Beatrice Doran’s new book will be an ideal vade mecum for those interested in what was part of the old Pembroke Township. These days local groups are not anxious to use that term, preferring to resurrect the old village names. So much of the area that this book explores would be thought of locally as Donnybrook.

This was still countryside up to about 1800. So much of what one sees today is a product of a building boom after the 1850s, a boom which still goes on, as this is an ultra-prime area for developers. But this book is not about who made the place, but those who have lived in it over the decades since.

Material

Dr Doran has chosen to arrange the material not street by street but alphabetically. Which means that, say to explore Marlborough Road, you will need to draw up your own list of names. She has certainly assembled a great gallery of figures. But they are largely people with a national identity. There is nothing here about the characters of old Donnybrook, those often amusing folk who added splashes of eccentric colour to the district.

Missing too are those more ordinary, everyday, hardworking folk, ‘the plain people’ of Donnybrook who over time have also played a vital role in making the place what it was and is. But it is odd to think (as a long-time resident once told me) that into the 1950s Madame MacBride’s cows were herded along the ‘long acre’ on the banks of the Dodder for a free graze just as they might have been in the 1750s.

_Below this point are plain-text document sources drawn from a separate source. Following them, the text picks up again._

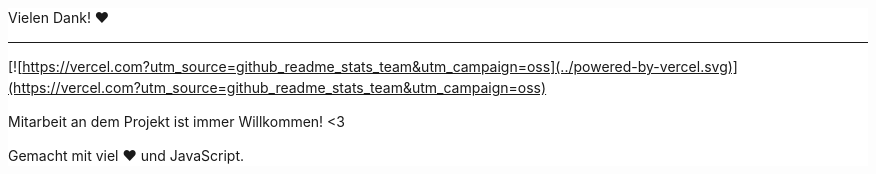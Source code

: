Vielen Dank! :heart:

---

[![https://vercel.com?utm_source=github_readme_stats_team&utm_campaign=oss](../powered-by-vercel.svg)](https://vercel.com?utm_source=github_readme_stats_team&utm_campaign=oss)


Mitarbeit an dem Projekt ist immer Willkommen! <3

Gemacht mit viel :heart: und JavaScript.
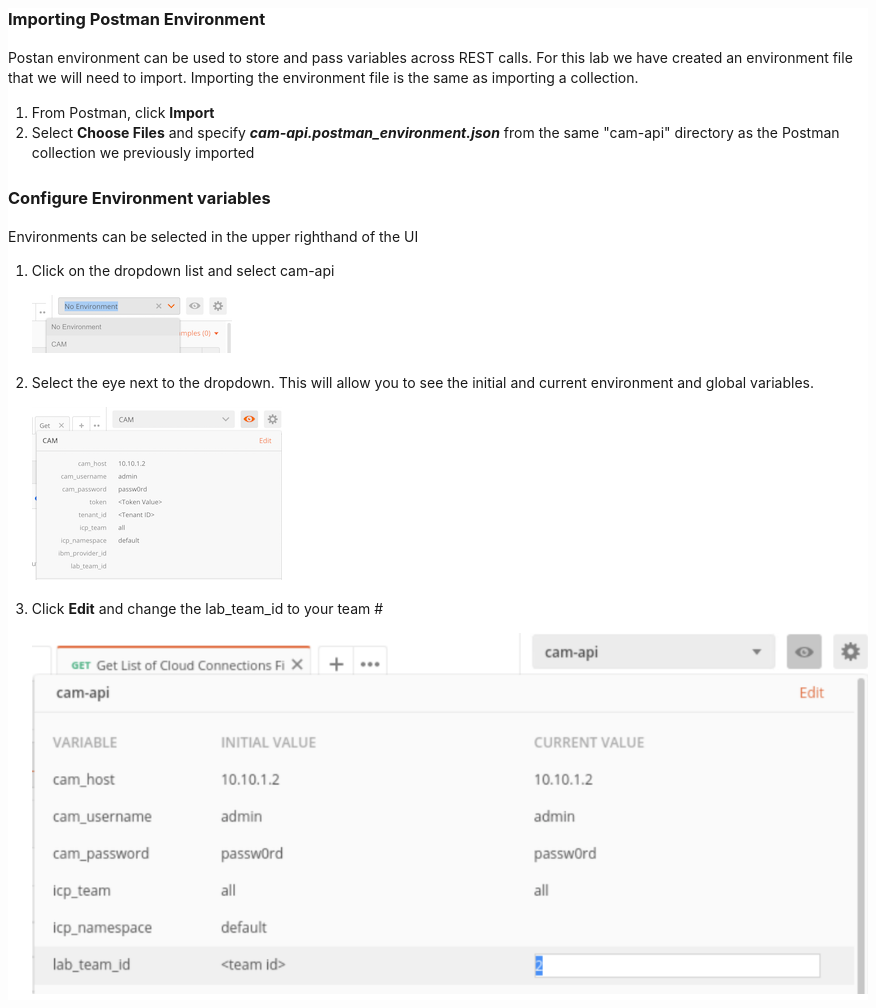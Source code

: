 ### Importing Postman Environment
Postan environment can be used to store and pass variables across REST calls. For this lab we have created an environment file that we will need to import. Importing the environment file is the same as importing a collection. 

1. From Postman, click **Import**
1. Select **Choose Files** and specify ***cam-api.postman_environment.json*** from the same "cam-api" directory as the Postman collection we previously imported

### Configure Environment variables

Environments can be selected in the upper righthand of the UI

1. Click on the dropdown list and select cam-api

   ![Lab_4-4_A](../images/Lab_4-4_A.png)

2. Select the eye next to the dropdown. This will allow you to see the initial and current environment and global variables.

   ![Lab_4-4_B](../images/Lab_4-4_B.png)
   
3. Click **Edit** and change the lab_team_id to your team #

   ![Lab_4-4_H](../images/Lab_4-4_H.png)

Rapid social change and constant redevelopment has meant that such a scene is now well and truly a thing of the past. But what Dr Doran gives us is an array of people of all metiers, some the sort of people we will all have wanted to know more about. Her book makes a fascinating chronicle of socialites, poets, painters, and activists which many will greatly enjoy.

This is the sort of book needed for more places. So let us hope that Dr Doran will explore further, moving on into the acres beyond the Dodder, into the areas around Montrose, Belfield and Trimelstown – and so on into Williamstown and Blackrock. But she must do it soon, for the developers, or rather redevelopers are closing in every day, and in a decade or so South Dublin will be a different place.